Email: [email protected]

Supply chains in the housing industry feature a diverse range of operations including planning, procurement, design, and construction. There has been a significant drive towards sustainability in housing development in recent decades. In the UK, there has been a recommended need for sustained construction to increase housing supply to meet demand as house market prices have increased. Real estate’s sustainability rating has meanwhile increased from the seventh to the third most important acquisition attribute, but government policies, like the Code For Sustainable Homes, have not sufficiently accounted for the implementation and supply of sustainable technologies through the supply chain. Thus, the UK is in need of a framework which can consistently deliver sustainable homes and a sustainable supply chain behind them.

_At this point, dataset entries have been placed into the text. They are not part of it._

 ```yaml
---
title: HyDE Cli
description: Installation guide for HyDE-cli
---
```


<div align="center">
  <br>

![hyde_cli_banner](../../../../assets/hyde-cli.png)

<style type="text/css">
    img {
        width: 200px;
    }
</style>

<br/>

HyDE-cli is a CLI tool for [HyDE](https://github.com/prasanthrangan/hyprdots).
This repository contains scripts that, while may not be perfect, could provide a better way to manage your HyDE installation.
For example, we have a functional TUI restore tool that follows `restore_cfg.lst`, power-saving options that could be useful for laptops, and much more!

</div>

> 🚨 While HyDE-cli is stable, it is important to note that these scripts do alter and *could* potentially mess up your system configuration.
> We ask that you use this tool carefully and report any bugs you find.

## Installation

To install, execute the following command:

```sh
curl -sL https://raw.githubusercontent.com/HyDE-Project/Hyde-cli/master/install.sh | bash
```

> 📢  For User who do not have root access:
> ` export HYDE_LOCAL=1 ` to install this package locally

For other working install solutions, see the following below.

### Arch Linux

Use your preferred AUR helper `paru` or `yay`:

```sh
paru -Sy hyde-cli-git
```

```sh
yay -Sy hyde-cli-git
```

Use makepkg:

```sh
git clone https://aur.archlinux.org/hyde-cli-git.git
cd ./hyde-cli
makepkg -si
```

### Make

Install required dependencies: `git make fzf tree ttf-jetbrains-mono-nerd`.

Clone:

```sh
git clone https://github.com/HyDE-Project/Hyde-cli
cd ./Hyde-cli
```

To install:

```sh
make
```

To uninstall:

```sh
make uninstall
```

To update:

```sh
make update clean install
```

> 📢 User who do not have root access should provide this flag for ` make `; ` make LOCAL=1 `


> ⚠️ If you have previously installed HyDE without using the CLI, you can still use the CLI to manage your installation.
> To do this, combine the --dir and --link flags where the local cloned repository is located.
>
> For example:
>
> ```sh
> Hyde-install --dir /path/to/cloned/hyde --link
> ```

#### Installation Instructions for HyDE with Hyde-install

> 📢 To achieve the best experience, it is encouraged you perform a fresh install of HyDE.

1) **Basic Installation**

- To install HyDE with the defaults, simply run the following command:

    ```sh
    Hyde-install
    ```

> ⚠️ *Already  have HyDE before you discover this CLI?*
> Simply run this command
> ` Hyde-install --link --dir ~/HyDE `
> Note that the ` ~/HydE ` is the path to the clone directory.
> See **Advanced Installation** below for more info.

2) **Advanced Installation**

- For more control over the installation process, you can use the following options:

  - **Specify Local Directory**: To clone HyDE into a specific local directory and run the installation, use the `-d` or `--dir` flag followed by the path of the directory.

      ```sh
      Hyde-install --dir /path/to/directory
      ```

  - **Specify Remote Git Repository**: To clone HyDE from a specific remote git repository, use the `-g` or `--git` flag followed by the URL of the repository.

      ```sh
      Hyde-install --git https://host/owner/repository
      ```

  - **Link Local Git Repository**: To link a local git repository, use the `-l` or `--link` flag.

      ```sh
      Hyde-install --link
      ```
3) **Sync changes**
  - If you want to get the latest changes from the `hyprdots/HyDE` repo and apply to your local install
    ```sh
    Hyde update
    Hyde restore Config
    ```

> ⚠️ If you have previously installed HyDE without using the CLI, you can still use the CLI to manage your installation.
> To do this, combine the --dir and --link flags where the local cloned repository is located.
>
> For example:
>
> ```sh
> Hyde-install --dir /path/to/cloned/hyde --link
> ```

In the early stages of the supply chain, planning and policy on a national scale have been disconnected from the realities of heterogenous sustainable implementation. For instance, a study on government energy efficiency policies reveal significant assumption about the viability of widespread on-site photovoltaic energy supply. Past plans for energy supply have failed to appreciate the scale of the challenge for the UK to move away from traditional technologies like heat pumps to solar in low-energy homes.  Another policy, the Sustainable Communities Plan, has in both the Thames and Manchester regions at times struggled to secure environmentally sustainable developments that are also socially and economically cohesive. Moreover, pre-construction planning of homes requiring the EcoHomes ‘very good’ rating has featured limited consideration of social and economic sustainability for the developments created. For developing sustainable supply chains for housing, a study of Wisconsin municipal governments from the USA has shown how constraints in supplying sustainable homes can be alleviated through providing greater powers to local authorities in the earlier supply chain. Better integrating planning in the supply chain to local powers could therefore improve UK sustainable supply chains.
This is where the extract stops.